- Activity:
The expected answer is all of the entries, written out exactly.

- Records:

......

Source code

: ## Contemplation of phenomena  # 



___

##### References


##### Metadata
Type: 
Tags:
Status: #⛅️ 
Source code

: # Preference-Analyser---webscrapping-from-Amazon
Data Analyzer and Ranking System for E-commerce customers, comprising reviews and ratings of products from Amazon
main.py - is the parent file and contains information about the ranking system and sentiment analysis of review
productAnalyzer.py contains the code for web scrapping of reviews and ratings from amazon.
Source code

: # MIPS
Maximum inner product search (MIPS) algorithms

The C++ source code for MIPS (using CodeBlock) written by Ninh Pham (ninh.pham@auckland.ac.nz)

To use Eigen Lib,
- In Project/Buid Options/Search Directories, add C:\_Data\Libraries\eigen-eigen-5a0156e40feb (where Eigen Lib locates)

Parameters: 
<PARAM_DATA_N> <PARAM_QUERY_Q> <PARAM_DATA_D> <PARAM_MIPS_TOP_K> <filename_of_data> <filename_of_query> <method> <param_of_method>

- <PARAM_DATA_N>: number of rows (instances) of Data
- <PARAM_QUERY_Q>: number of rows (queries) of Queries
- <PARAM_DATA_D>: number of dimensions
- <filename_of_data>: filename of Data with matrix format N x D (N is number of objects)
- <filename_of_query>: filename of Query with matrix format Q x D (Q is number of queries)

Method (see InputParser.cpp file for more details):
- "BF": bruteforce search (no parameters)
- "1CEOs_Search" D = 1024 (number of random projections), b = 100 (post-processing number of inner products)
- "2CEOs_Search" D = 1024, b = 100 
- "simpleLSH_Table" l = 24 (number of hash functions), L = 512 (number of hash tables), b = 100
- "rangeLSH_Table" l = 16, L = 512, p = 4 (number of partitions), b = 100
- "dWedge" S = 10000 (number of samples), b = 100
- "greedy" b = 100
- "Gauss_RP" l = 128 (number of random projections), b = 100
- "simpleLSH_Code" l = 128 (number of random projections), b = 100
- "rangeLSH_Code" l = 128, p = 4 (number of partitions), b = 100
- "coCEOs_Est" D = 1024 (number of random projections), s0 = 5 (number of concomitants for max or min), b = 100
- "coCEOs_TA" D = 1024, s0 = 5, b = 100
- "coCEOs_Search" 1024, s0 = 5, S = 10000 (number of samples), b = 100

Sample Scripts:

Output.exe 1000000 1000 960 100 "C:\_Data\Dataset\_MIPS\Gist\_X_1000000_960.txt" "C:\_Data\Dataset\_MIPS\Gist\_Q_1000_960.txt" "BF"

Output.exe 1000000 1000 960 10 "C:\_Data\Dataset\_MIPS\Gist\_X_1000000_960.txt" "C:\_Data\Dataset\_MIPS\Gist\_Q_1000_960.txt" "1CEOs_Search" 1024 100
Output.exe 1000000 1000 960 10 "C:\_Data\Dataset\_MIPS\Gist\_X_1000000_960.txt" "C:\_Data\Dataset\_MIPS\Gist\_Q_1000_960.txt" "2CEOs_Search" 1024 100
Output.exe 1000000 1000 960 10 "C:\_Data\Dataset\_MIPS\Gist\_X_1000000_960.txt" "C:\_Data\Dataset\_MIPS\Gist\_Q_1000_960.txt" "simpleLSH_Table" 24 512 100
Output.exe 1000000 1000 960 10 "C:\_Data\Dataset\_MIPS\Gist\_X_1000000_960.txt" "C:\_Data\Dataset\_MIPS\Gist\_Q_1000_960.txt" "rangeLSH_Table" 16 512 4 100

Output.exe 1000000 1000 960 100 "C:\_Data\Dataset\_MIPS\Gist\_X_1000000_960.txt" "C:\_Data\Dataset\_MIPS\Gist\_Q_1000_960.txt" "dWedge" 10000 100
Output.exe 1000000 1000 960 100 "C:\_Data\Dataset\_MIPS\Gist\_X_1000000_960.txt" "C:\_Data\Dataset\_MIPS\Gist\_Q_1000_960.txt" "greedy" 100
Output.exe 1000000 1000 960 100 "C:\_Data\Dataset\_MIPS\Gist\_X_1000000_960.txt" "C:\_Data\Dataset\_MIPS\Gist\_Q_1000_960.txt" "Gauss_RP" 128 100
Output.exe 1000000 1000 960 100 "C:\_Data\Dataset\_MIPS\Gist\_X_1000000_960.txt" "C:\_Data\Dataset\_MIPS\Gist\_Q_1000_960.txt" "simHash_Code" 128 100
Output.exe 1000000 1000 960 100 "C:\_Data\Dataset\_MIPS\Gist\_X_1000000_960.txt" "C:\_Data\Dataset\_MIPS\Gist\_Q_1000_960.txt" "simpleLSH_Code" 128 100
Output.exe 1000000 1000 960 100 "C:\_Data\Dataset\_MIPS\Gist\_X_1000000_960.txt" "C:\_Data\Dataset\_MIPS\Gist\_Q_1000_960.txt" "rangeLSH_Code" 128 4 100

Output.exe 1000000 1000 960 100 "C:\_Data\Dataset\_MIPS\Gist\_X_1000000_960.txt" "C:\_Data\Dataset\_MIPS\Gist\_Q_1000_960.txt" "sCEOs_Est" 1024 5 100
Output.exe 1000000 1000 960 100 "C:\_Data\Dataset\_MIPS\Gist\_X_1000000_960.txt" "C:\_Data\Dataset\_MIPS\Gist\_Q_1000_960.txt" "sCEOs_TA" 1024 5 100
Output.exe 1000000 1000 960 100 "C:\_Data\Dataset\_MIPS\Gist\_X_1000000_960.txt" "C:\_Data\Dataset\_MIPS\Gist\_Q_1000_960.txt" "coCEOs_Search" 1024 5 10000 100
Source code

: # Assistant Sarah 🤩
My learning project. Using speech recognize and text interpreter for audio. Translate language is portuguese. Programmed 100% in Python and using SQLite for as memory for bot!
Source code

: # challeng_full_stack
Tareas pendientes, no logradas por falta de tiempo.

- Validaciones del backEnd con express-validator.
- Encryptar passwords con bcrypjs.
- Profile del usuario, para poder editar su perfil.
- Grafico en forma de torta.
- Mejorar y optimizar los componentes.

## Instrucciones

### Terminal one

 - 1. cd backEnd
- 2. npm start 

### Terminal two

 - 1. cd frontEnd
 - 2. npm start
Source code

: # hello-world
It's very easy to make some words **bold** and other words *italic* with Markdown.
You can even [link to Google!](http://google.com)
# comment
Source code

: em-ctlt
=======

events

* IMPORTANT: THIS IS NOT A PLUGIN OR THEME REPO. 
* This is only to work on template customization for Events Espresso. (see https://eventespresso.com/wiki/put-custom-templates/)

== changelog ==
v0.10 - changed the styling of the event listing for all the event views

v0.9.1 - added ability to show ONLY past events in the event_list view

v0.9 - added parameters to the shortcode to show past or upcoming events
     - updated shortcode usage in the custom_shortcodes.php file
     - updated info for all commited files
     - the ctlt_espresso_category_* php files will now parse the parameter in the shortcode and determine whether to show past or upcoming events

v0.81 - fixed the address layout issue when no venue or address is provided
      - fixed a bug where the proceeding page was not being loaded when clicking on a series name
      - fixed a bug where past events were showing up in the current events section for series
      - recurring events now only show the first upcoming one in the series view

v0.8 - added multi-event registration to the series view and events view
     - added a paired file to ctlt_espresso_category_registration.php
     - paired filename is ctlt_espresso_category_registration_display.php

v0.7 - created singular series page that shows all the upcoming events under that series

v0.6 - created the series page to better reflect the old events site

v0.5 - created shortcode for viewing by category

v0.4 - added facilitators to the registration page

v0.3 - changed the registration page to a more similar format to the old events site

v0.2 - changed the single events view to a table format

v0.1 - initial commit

......

- Exercise answer:
Source code

: ## Contemplation of phenomena  # 



___

##### References


##### Metadata
Type: 
Tags:
Status: #⛅️ 
Source code

: # Preference-Analyser---webscrapping-from-Amazon
Data Analyzer and Ranking System for E-commerce customers, comprising reviews and ratings of products from Amazon
main.py - is the parent file and contains information about the ranking system and sentiment analysis of review
productAnalyzer.py contains the code for web scrapping of reviews and ratings from amazon.
Source code

: # MIPS
Maximum inner product search (MIPS) algorithms

The C++ source code for MIPS (using CodeBlock) written by Ninh Pham (ninh.pham@auckland.ac.nz)

To use Eigen Lib,
- In Project/Buid Options/Search Directories, add C:\_Data\Libraries\eigen-eigen-5a0156e40feb (where Eigen Lib locates)

Parameters: 
<PARAM_DATA_N> <PARAM_QUERY_Q> <PARAM_DATA_D> <PARAM_MIPS_TOP_K> <filename_of_data> <filename_of_query> <method> <param_of_method>

- <PARAM_DATA_N>: number of rows (instances) of Data
- <PARAM_QUERY_Q>: number of rows (queries) of Queries
- <PARAM_DATA_D>: number of dimensions
- <filename_of_data>: filename of Data with matrix format N x D (N is number of objects)
- <filename_of_query>: filename of Query with matrix format Q x D (Q is number of queries)

Method (see InputParser.cpp file for more details):
- "BF": bruteforce search (no parameters)
- "1CEOs_Search" D = 1024 (number of random projections), b = 100 (post-processing number of inner products)
- "2CEOs_Search" D = 1024, b = 100 
- "simpleLSH_Table" l = 24 (number of hash functions), L = 512 (number of hash tables), b = 100
- "rangeLSH_Table" l = 16, L = 512, p = 4 (number of partitions), b = 100
- "dWedge" S = 10000 (number of samples), b = 100
- "greedy" b = 100
- "Gauss_RP" l = 128 (number of random projections), b = 100
- "simpleLSH_Code" l = 128 (number of random projections), b = 100
- "rangeLSH_Code" l = 128, p = 4 (number of partitions), b = 100
- "coCEOs_Est" D = 1024 (number of random projections), s0 = 5 (number of concomitants for max or min), b = 100
- "coCEOs_TA" D = 1024, s0 = 5, b = 100
- "coCEOs_Search" 1024, s0 = 5, S = 10000 (number of samples), b = 100

Sample Scripts:

Output.exe 1000000 1000 960 100 "C:\_Data\Dataset\_MIPS\Gist\_X_1000000_960.txt" "C:\_Data\Dataset\_MIPS\Gist\_Q_1000_960.txt" "BF"

Output.exe 1000000 1000 960 10 "C:\_Data\Dataset\_MIPS\Gist\_X_1000000_960.txt" "C:\_Data\Dataset\_MIPS\Gist\_Q_1000_960.txt" "1CEOs_Search" 1024 100
Output.exe 1000000 1000 960 10 "C:\_Data\Dataset\_MIPS\Gist\_X_1000000_960.txt" "C:\_Data\Dataset\_MIPS\Gist\_Q_1000_960.txt" "2CEOs_Search" 1024 100
Output.exe 1000000 1000 960 10 "C:\_Data\Dataset\_MIPS\Gist\_X_1000000_960.txt" "C:\_Data\Dataset\_MIPS\Gist\_Q_1000_960.txt" "simpleLSH_Table" 24 512 100
Output.exe 1000000 1000 960 10 "C:\_Data\Dataset\_MIPS\Gist\_X_1000000_960.txt" "C:\_Data\Dataset\_MIPS\Gist\_Q_1000_960.txt" "rangeLSH_Table" 16 512 4 100

Output.exe 1000000 1000 960 100 "C:\_Data\Dataset\_MIPS\Gist\_X_1000000_960.txt" "C:\_Data\Dataset\_MIPS\Gist\_Q_1000_960.txt" "dWedge" 10000 100
Output.exe 1000000 1000 960 100 "C:\_Data\Dataset\_MIPS\Gist\_X_1000000_960.txt" "C:\_Data\Dataset\_MIPS\Gist\_Q_1000_960.txt" "greedy" 100
Output.exe 1000000 1000 960 100 "C:\_Data\Dataset\_MIPS\Gist\_X_1000000_960.txt" "C:\_Data\Dataset\_MIPS\Gist\_Q_1000_960.txt" "Gauss_RP" 128 100
Output.exe 1000000 1000 960 100 "C:\_Data\Dataset\_MIPS\Gist\_X_1000000_960.txt" "C:\_Data\Dataset\_MIPS\Gist\_Q_1000_960.txt" "simHash_Code" 128 100
Output.exe 1000000 1000 960 100 "C:\_Data\Dataset\_MIPS\Gist\_X_1000000_960.txt" "C:\_Data\Dataset\_MIPS\Gist\_Q_1000_960.txt" "simpleLSH_Code" 128 100
Output.exe 1000000 1000 960 100 "C:\_Data\Dataset\_MIPS\Gist\_X_1000000_960.txt" "C:\_Data\Dataset\_MIPS\Gist\_Q_1000_960.txt" "rangeLSH_Code" 128 4 100

Output.exe 1000000 1000 960 100 "C:\_Data\Dataset\_MIPS\Gist\_X_1000000_960.txt" "C:\_Data\Dataset\_MIPS\Gist\_Q_1000_960.txt" "sCEOs_Est" 1024 5 100
Output.exe 1000000 1000 960 100 "C:\_Data\Dataset\_MIPS\Gist\_X_1000000_960.txt" "C:\_Data\Dataset\_MIPS\Gist\_Q_1000_960.txt" "sCEOs_TA" 1024 5 100
Output.exe 1000000 1000 960 100 "C:\_Data\Dataset\_MIPS\Gist\_X_1000000_960.txt" "C:\_Data\Dataset\_MIPS\Gist\_Q_1000_960.txt" "coCEOs_Search" 1024 5 10000 100
Source code

: # Assistant Sarah 🤩
My learning project. Using speech recognize and text interpreter for audio. Translate language is portuguese. Programmed 100% in Python and using SQLite for as memory for bot!
Source code

: # challeng_full_stack
Tareas pendientes, no logradas por falta de tiempo.

- Validaciones del backEnd con express-validator.
- Encryptar passwords con bcrypjs.
- Profile del usuario, para poder editar su perfil.
- Grafico en forma de torta.
- Mejorar y optimizar los componentes.

## Instrucciones

### Terminal one

 - 1. cd backEnd
- 2. npm start 

### Terminal two

 - 1. cd frontEnd
 - 2. npm start
Source code

: # hello-world
It's very easy to make some words **bold** and other words *italic* with Markdown.
You can even [link to Google!](http://google.com)
# comment
Source code

: em-ctlt
=======

events

* IMPORTANT: THIS IS NOT A PLUGIN OR THEME REPO. 
* This is only to work on template customization for Events Espresso. (see https://eventespresso.com/wiki/put-custom-templates/)

== changelog ==
v0.10 - changed the styling of the event listing for all the event views

v0.9.1 - added ability to show ONLY past events in the event_list view

v0.9 - added parameters to the shortcode to show past or upcoming events
     - updated shortcode usage in the custom_shortcodes.php file
     - updated info for all commited files
     - the ctlt_espresso_category_* php files will now parse the parameter in the shortcode and determine whether to show past or upcoming events

v0.81 - fixed the address layout issue when no venue or address is provided
      - fixed a bug where the proceeding page was not being loaded when clicking on a series name
      - fixed a bug where past events were showing up in the current events section for series
      - recurring events now only show the first upcoming one in the series view

v0.8 - added multi-event registration to the series view and events view
     - added a paired file to ctlt_espresso_category_registration.php
     - paired filename is ctlt_espresso_category_registration_display.php

v0.7 - created singular series page that shows all the upcoming events under that series

v0.6 - created the series page to better reflect the old events site

v0.5 - created shortcode for viewing by category

v0.4 - added facilitators to the registration page

v0.3 - changed the registration page to a more similar format to the old events site

v0.2 - changed the single events view to a table format

v0.1 - initial commit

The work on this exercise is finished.